Novel Biomarker Establishment for Evaluation of Excessive Fructose Consumption Using a Rat Model.

Abstract

The habitual consumption of excessive fructose is associated with the onset and progression of lifestyle-related diseases, such as nonalcoholic fatty liver disease (NAFLD). In this study, we investigated the physiological changes observed when consuming a diet containing excessive fructose on the viewpoints of hepatotoxicity biological markers using a rat model and explored the biomarker candidates that could detect the effects of excessive fructose intake at an early stage. Male rats were fed 63% high fructose diet (HFrD) ad libitum and their blood samples were collected before and at 1, 2, 3, and 4 weeks after allocation.
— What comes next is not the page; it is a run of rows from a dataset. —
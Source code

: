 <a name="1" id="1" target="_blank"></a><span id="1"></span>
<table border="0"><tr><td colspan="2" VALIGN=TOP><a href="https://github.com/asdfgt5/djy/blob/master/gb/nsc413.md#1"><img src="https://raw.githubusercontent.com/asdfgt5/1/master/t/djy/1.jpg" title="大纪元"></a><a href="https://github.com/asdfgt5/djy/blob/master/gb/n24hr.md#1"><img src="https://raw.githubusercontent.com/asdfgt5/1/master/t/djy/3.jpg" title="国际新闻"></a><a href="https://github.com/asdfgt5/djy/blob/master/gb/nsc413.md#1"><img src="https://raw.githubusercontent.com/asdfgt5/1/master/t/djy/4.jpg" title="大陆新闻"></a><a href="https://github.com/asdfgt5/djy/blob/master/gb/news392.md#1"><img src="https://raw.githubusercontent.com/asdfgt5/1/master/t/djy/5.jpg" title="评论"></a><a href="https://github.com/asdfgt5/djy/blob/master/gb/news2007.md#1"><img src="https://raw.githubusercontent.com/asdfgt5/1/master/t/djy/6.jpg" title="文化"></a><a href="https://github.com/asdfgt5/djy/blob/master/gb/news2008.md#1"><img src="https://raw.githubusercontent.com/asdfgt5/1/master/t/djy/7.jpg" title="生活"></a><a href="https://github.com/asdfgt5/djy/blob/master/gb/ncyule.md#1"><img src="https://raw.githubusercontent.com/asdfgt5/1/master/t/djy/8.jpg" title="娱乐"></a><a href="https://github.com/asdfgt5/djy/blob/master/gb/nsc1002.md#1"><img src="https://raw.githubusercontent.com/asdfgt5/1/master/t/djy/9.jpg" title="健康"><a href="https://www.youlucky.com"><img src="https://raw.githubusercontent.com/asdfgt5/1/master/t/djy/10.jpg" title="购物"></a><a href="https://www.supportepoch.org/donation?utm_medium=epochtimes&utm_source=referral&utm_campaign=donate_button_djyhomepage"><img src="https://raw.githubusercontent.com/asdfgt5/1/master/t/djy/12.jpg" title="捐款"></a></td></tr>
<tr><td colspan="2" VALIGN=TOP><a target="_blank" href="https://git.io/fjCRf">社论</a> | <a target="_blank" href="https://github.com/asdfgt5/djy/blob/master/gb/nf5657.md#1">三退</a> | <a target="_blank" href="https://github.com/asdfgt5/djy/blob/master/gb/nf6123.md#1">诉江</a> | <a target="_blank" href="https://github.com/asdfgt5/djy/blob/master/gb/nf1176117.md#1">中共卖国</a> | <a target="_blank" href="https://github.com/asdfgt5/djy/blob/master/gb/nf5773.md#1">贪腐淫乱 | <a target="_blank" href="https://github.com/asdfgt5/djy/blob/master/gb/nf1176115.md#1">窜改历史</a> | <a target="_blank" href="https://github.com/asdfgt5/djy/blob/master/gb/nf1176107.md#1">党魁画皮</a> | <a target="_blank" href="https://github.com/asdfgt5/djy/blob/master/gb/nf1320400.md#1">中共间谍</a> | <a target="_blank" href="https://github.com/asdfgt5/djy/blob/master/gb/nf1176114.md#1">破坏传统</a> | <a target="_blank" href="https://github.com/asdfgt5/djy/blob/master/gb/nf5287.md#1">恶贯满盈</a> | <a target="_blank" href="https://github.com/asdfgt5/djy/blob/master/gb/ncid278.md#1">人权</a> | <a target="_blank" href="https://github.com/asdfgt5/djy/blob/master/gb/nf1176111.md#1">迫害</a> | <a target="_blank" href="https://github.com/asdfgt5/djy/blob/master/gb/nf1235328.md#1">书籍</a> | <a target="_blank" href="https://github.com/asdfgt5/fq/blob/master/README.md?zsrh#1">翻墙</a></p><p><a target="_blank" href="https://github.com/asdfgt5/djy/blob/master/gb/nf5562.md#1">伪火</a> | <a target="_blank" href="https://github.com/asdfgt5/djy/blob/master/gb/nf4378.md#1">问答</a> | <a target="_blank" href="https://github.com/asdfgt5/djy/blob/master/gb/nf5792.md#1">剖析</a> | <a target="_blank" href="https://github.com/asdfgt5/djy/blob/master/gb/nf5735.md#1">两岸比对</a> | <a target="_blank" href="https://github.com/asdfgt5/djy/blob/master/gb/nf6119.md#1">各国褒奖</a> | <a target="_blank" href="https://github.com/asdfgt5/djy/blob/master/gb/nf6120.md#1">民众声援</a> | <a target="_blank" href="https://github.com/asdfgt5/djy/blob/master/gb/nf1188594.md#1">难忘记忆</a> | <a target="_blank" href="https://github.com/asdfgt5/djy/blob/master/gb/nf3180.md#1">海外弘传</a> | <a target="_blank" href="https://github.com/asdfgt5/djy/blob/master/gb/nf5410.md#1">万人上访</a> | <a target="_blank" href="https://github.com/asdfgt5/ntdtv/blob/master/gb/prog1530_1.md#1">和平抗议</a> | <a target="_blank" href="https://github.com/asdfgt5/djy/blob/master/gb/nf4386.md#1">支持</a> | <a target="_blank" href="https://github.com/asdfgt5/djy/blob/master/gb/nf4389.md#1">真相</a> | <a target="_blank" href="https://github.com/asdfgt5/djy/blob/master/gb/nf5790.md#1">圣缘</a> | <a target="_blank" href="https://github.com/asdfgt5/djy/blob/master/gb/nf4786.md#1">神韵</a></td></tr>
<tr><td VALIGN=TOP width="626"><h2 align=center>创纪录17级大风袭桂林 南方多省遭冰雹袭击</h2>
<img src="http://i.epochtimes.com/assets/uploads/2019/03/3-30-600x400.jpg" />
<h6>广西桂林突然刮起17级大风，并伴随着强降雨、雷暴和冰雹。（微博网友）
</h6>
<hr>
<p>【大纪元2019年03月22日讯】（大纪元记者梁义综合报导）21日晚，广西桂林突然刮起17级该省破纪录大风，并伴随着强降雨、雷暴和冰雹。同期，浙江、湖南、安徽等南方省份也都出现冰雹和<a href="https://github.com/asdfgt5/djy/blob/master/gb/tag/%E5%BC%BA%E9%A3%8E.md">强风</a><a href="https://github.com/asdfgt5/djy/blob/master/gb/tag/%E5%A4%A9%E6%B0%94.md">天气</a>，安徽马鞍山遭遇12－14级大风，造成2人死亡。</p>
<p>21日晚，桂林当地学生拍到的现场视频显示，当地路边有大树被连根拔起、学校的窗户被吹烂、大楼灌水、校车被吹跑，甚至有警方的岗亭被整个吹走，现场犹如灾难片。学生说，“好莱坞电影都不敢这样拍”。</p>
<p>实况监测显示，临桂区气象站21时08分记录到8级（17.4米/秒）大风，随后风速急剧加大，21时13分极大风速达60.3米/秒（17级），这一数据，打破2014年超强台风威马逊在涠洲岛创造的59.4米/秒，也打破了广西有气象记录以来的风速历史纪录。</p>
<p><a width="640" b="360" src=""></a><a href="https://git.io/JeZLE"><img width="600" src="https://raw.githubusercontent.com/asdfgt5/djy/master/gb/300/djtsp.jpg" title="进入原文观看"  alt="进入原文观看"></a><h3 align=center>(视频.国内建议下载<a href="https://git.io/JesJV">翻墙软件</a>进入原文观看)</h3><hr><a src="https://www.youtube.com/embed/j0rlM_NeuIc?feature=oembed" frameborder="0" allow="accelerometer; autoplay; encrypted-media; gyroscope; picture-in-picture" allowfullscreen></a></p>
The plasma biochemical parameters, hepatotoxic enzyme activities including alkaline phosphatase (ALP) isozymes were analyzed. HFrD consumption for 4-weeks created NAFLD-like symptoms, including elevated plasma lipid parameters and hepatotoxicity markers, as well as fat accumulation in the liver compared with rats consuming a control diet. Alanine aminotransferase (ALT) and glutamate dehydrogenase (GLDH) were increased from the 3rd and 2nd weeks, respectively, but no changes were observed on ALP activity. However, the daily consumption of the HFrD increased the plasma activities of liver-type ALP isozyme, and decreased plasma small intestinal-type ALP isozyme soon after the start of feeding. ALP isozyme analysis in combination with GLDH and ALT activities in the plasma samples could be a useful tool to detect the physiological changes induced by excessive fructose intake at an early stage of the development of NAFLD.